• _Work instruction_: In the records that come next, find every line with "coupling". Return those lines.

[Plain-text document sources]
# # # # # # #
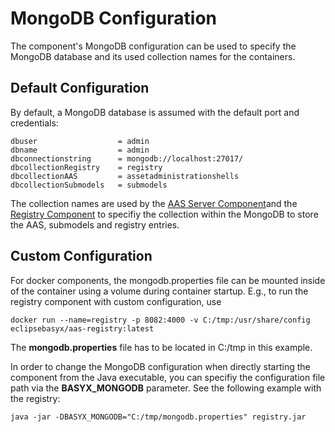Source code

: # MongoDB Configuration
The component's MongoDB configuration can be used to specify the MongoDB database and its used collection names for the containers.

## Default Configuration
By default, a MongoDB database is assumed with the default port and credentials:

```
dbuser			        = admin
dbname			        = admin
dbconnectionstring	    = mongodb://localhost:27017/
dbcollectionRegistry	= registry
dbcollectionAAS		    = assetadministrationshells
dbcollectionSubmodels	= submodels
```
The collection names are used by the [AAS Server Component](../../../basyx_components/v1/aas-server/index.md)and the [Registry Component](../../../basyx_components/v1/registry/index.md) to specifiy the collection within the MongoDB to store the AAS, submodels and registry entries.

## Custom Configuration
For docker components, the mongodb.properties file can be mounted inside of the container using a volume during container startup. E.g., to run the registry component with custom configuration, use
```
docker run --name=registry -p 8082:4000 -v C:/tmp:/usr/share/config eclipsebasyx/aas-registry:latest
```
The **mongodb.properties** file has to be located in C:/tmp in this example.

In order to change the MongoDB configuration when directly starting the component from the Java executable, you can specifiy the configuration file path via the **BASYX_MONGODB** parameter. See the following example with the registry:
```
java -jar -DBASYX_MONGODB="C:/tmp/mongodb.properties" registry.jar
```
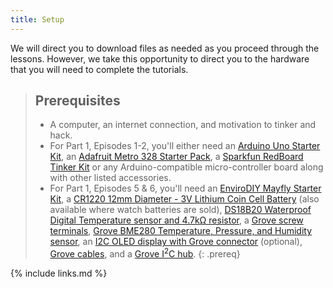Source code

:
 ```yaml
---
title: Setup
---
```

We will direct you to download files as needed as you proceed through the lessons. However, we take this opportunity to direct you to the hardware that you will need to complete the tutorials.

> ## Prerequisites
>
> - A computer, an internet connection, and motivation to tinker and hack.
> - For Part 1, Episodes 1-2, you'll either need an [Arduino Uno Starter Kit](https://www.amazon.com/gp/product/B00BT0NDB8), an [Adafruit Metro 328 Starter Pack](https://www.adafruit.com/product/3345), a [Sparkfun RedBoard Tinker Kit](https://www.sparkfun.com/products/14556) or any Arduino-compatible micro-controller board along with other listed accessories.
> - For Part 1, Episodes 5 & 6, you'll need an [EnviroDIY Mayfly Starter Kit](https://www.amazon.com/EnviroDIY-Mayfly-Arduino-Compatible-Starter/dp/B01FCVALDW), a [CR1220 12mm Diameter - 3V Lithium Coin Cell Battery](https://www.adafruit.com/product/380) (also available where watch batteries are sold), [DS18B20 Waterproof Digital Temperature sensor and 4.7kΩ resistor](https://www.adafruit.com/product/381), a [Grove screw terminals](https://www.seeedstudio.io/Grove-Screw-Terminal-p-996.html), [Grove BME280 Temperature, Pressure, and Humidity sensor](https://www.seeedstudio.com/Grove-Temp-Humi-Barometer-Sensor-BME28-p-2653.html), an [I2C OLED display with Grove connector](https://www.amazon.com/gp/product/B01D5GLDJ2/) (optional), [Grove cables](https://www.seeedstudio.io/Grove---Universal-4-Pin-20cm-Unbuckled-Cable-%285-PCs-Pack%29-p-749.html), and a [Grove I<sup>2</sup>C hub](https://www.seeedstudio.io/Grove-I2C-Hub-p-851.html).
{: .prereq}

{% include links.md %}
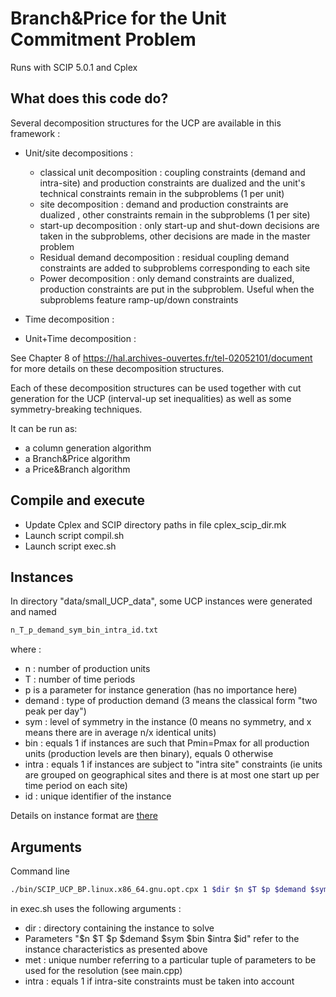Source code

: # Branch&Price for the Unit Commitment Problem

Runs with SCIP 5.0.1 and Cplex


## What does this code do?

Several decomposition structures for the UCP are available in this framework :

* Unit/site decompositions :
  * classical unit decomposition : coupling constraints (demand and intra-site) and production constraints are dualized and the unit's technical constraints remain in the subproblems (1 per unit)
  * site decomposition : demand and production constraints are dualized , other constraints remain in the subproblems (1 per site)
  * start-up decomposition : only start-up and shut-down decisions are taken in the subproblems, other decisions are made in the master problem
  * Residual demand decomposition : residual coupling demand constraints are added to subproblems corresponding to each site
  * Power decomposition : only demand constraints are dualized, production constraints are put in the subproblem. Useful when the subproblems feature ramp-up/down constraints 

* Time decomposition : 

* Unit+Time decomposition :

See Chapter 8 of https://hal.archives-ouvertes.fr/tel-02052101/document for more details on these decomposition structures.

Each of these decomposition structures can be used together with cut generation for the UCP (interval-up set inequalities) as well as some symmetry-breaking techniques.

It can be run as:
- a column generation algorithm
- a Branch&Price algorithm
- a Price&Branch algorithm

## Compile and execute
- Update Cplex and SCIP directory paths in file cplex_scip_dir.mk
- Launch script compil.sh
- Launch script exec.sh

## Instances

In directory "data/small_UCP_data", some UCP instances were generated and named 
```bash
n_T_p_demand_sym_bin_intra_id.txt
```

where :
- n : number of production units
- T : number of time periods
- p is a parameter for instance generation (has no importance here)
- demand : type of production demand (3 means the classical form "two peak per day")
- sym : level of symmetry in the instance (0 means no symmetry, and x means there are in average n/x identical units)
- bin : equals 1 if instances are such that Pmin=Pmax for all production units (production levels are then binary), equals 0 otherwise
- intra : equals 1 if instances are subject to "intra site" constraints (ie units are grouped on geographical sites and there is at most one start up per time period on each site)
- id : unique identifier of the instance

Details on instance format are [there](doc/instance_format.md)

## Arguments

Command line 
```bash
./bin/SCIP_UCP_BP.linux.x86_64.gnu.opt.cpx 1 $dir $n $T $p $demand $sym $bin $intra $id $met $intra
```
in exec.sh uses the following arguments :

- dir : directory containing the instance to solve
- Parameters "$n $T $p $demand $sym $bin $intra $id" refer to the instance characteristics as presented above
- met : unique number referring to a particular tuple of parameters to be used for the resolution (see main.cpp)
- intra : equals 1 if intra-site constraints must be taken into account



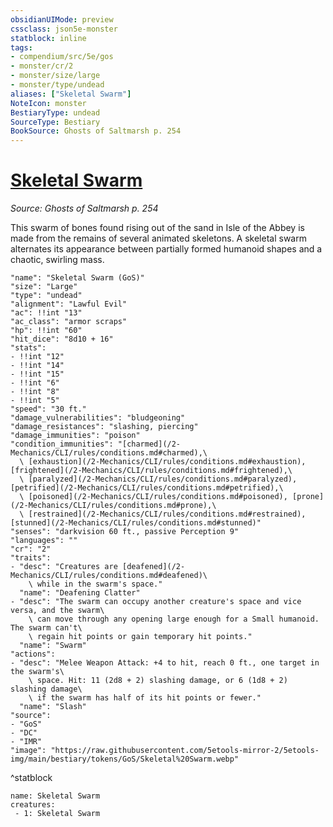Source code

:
 ```yaml
---
obsidianUIMode: preview
cssclass: json5e-monster
statblock: inline
tags:
- compendium/src/5e/gos
- monster/cr/2
- monster/size/large
- monster/type/undead
aliases: ["Skeletal Swarm"]
NoteIcon: monster
BestiaryType: undead
SourceType: Bestiary
BookSource: Ghosts of Saltmarsh p. 254
---
```

# [Skeletal Swarm](2-Mechanics\CLI\bestiary\undead/skeletal-swarm-gos.md)
*Source: Ghosts of Saltmarsh p. 254*  

This swarm of bones found rising out of the sand in Isle of the Abbey is made from the remains of several animated skeletons. A skeletal swarm alternates its appearance between partially formed humanoid shapes and a chaotic, swirling mass.

```statblock
"name": "Skeletal Swarm (GoS)"
"size": "Large"
"type": "undead"
"alignment": "Lawful Evil"
"ac": !!int "13"
"ac_class": "armor scraps"
"hp": !!int "60"
"hit_dice": "8d10 + 16"
"stats":
- !!int "12"
- !!int "14"
- !!int "15"
- !!int "6"
- !!int "8"
- !!int "5"
"speed": "30 ft."
"damage_vulnerabilities": "bludgeoning"
"damage_resistances": "slashing, piercing"
"damage_immunities": "poison"
"condition_immunities": "[charmed](/2-Mechanics/CLI/rules/conditions.md#charmed),\
  \ [exhaustion](/2-Mechanics/CLI/rules/conditions.md#exhaustion), [frightened](/2-Mechanics/CLI/rules/conditions.md#frightened),\
  \ [paralyzed](/2-Mechanics/CLI/rules/conditions.md#paralyzed), [petrified](/2-Mechanics/CLI/rules/conditions.md#petrified),\
  \ [poisoned](/2-Mechanics/CLI/rules/conditions.md#poisoned), [prone](/2-Mechanics/CLI/rules/conditions.md#prone),\
  \ [restrained](/2-Mechanics/CLI/rules/conditions.md#restrained), [stunned](/2-Mechanics/CLI/rules/conditions.md#stunned)"
"senses": "darkvision 60 ft., passive Perception 9"
"languages": ""
"cr": "2"
"traits":
- "desc": "Creatures are [deafened](/2-Mechanics/CLI/rules/conditions.md#deafened)\
    \ while in the swarm's space."
  "name": "Deafening Clatter"
- "desc": "The swarm can occupy another creature's space and vice versa, and the swarm\
    \ can move through any opening large enough for a Small humanoid. The swarm can't\
    \ regain hit points or gain temporary hit points."
  "name": "Swarm"
"actions":
- "desc": "Melee Weapon Attack: +4 to hit, reach 0 ft., one target in the swarm's\
    \ space. Hit: 11 (2d8 + 2) slashing damage, or 6 (1d8 + 2) slashing damage\
    \ if the swarm has half of its hit points or fewer."
  "name": "Slash"
"source":
- "GoS"
- "DC"
- "IMR"
"image": "https://raw.githubusercontent.com/5etools-mirror-2/5etools-img/main/bestiary/tokens/GoS/Skeletal%20Swarm.webp"
```
^statblock

```encounter-table
name: Skeletal Swarm
creatures:
 - 1: Skeletal Swarm
```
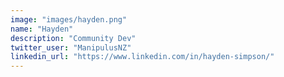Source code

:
 ```yaml
---
image: "images/hayden.png"
name: "Hayden"
description: "Community Dev"
twitter_user: "ManipulusNZ"
linkedin_url: "https://www.linkedin.com/in/hayden-simpson/"
---
```


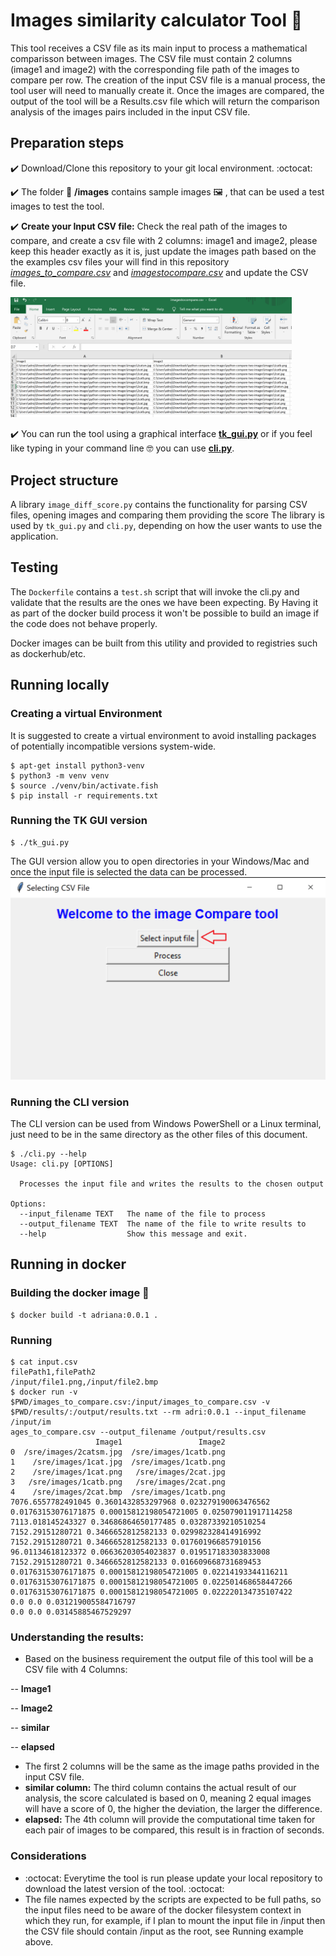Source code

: # Images similarity calculator Tool :robot:
This tool receives a CSV file as its main input to process a mathematical comparisson between images.
The CSV file must contain 2 columns (image1 and image2) with the corresponding file path of the images to compare per row.
The creation of the input CSV file is a manual process, the tool user will need to manually create it.
Once the images are compared, the output of the tool will be a Results.csv file which will return the comparison analysis of the images pairs included in the input CSV file.


## Preparation steps
:heavy_check_mark: Download/Clone this repository to your git local environment. :octocat:

:heavy_check_mark: The folder :file_folder: **/images** contains sample images :framed_picture: , that can be used a test images to test the tool.

:heavy_check_mark: **Create your Input CSV file:** Check the real path of the images to compare, and create a csv file with 2 columns: image1 and image2, please keep this header exactly as it is, just update the images path based on the the examples csv files your will find in this repository  [*images_to_compare.csv*](images_to_compare.csv ) and [*imagestocompare.csv*](imagestocompare.csv) and update the CSV file.

<img src="howinputCSVshouldlook.PNG" width="450" >

:heavy_check_mark: You can run the tool using a graphical interface [**tk_gui.py**](https://github.com/nanarojas/Image-Comparison-Tool-Adris#running-the-tk-gui-version) or if you feel like typing in your command line :nerd_face: you can use [**cli.py**](https://github.com/nanarojas/Image-Comparison-Tool-Adris#running-the-cli-version).
## Project structure
A library `image_diff_score.py` contains the functionality for parsing
CSV files, opening images and comparing them providing the score
The library is used by `tk_gui.py` and `cli.py`, depending on how the user
wants to use the application.

## Testing
The `Dockerfile` contains a `test.sh` script that will invoke the cli.py and
validate that the results are the ones we have been expecting.
By Having it as part of the docker build process it won't be possible to build an
image if the code does not behave properly.

Docker images can be built from this utility and provided to registries such as dockerhub/etc.

## Running locally

### Creating a virtual Environment

It is suggested to create a virtual environment to avoid installing packages
of potentially incompatible versions system-wide.
```
$ apt-get install python3-venv
$ python3 -m venv venv
$ source ./venv/bin/activate.fish
$ pip install -r requirements.txt
```

### Running the TK GUI version

```
$ ./tk_gui.py
```
The GUI version allow you to open directories in your Windows/Mac and once the
input file is selected the data can be processed.
![](toolgui.PNG)

### Running the CLI version
The CLI version can be used from Windows PowerShell or a Linux terminal, just need to be in the same directory as the
other files of this document.


```
$ ./cli.py --help
Usage: cli.py [OPTIONS]

  Processes the input file and writes the results to the chosen output

Options:
  --input_filename TEXT   The name of the file to process
  --output_filename TEXT  The name of the file to write results to
  --help                  Show this message and exit.
```


## Running in docker


### Building the docker image :whale2:	
```
$ docker build -t adriana:0.0.1 .
```

### Running
```
$ cat input.csv
filePath1,filePath2
/input/file1.png,/input/file2.bmp
$ docker run -v $PWD/images_to_compare.csv:/input/images_to_compare.csv -v $PWD/results/:/output/results.txt --rm adri:0.0.1 --input_filename /input/im
ages_to_compare.csv --output_filename /output/results.csv
                   Image1                 Image2
0  /sre/images/2catsm.jpg  /sre/images/1catb.png
1    /sre/images/1cat.jpg  /sre/images/1catb.png
2    /sre/images/1cat.png   /sre/images/2cat.jpg
3   /sre/images/1catb.png   /sre/images/2cat.png
4    /sre/images/2cat.bmp  /sre/images/1catb.png
7076.6557782491045 0.3601432853297968 0.023279190063476562
0.01763153076171875 0.00015812198054721005 0.025079011917114258
7113.018145243327 0.34686864650177485 0.03287339210510254
7152.29151280721 0.3466652812582133 0.029982328414916992
7152.29151280721 0.3466652812582133 0.017601966857910156
96.01134618123372 0.06636203054023837 0.019517183303833008
7152.29151280721 0.3466652812582133 0.016609668731689453
0.01763153076171875 0.00015812198054721005 0.02214193344116211
0.01763153076171875 0.00015812198054721005 0.022501468658447266
0.01763153076171875 0.00015812198054721005 0.022220134735107422
0.0 0.0 0.031219005584716797
0.0 0.0 0.03145885467529297
```


### Understanding the results:
- Based on the business requirement the output file of this tool will be a CSV file with 4 Columns:

 -- **Image1** 
 
 -- **Image2**
 
 -- **similar**
 
 -- **elapsed**
 

- The first 2 columns will be the same as the image paths provided in the input CSV file.
- **similar column:** The third column contains the actual result of our analysis, the score calculated is based on 0, meaning 2 equal images will have a score of 0, the higher the deviation, the larger the difference.
- **elapsed:** The 4th column will provide the computational time taken for each pair of images to be compared, this result is in fraction of seconds.





### Considerations

- :octocat: Everytime the tool is run please update your local repository to download the latest version of the tool. :octocat:
- The file names expected by the scripts are expected to be
full paths, so the input files need to be aware of the docker filesystem
context in which they run, for example, if I plan to mount the input file
in /input then the CSV file should contain /input as the root, see Running example above.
# # # # # # #
• _Answer to the problem_:
  * classical unit decomposition : coupling constraints (demand and intra-site) and production constraints are dualized and the unit's technical constraints remain in the subproblems (1 per unit)
  * Residual demand decomposition : residual coupling demand constraints are added to subproblems corresponding to each site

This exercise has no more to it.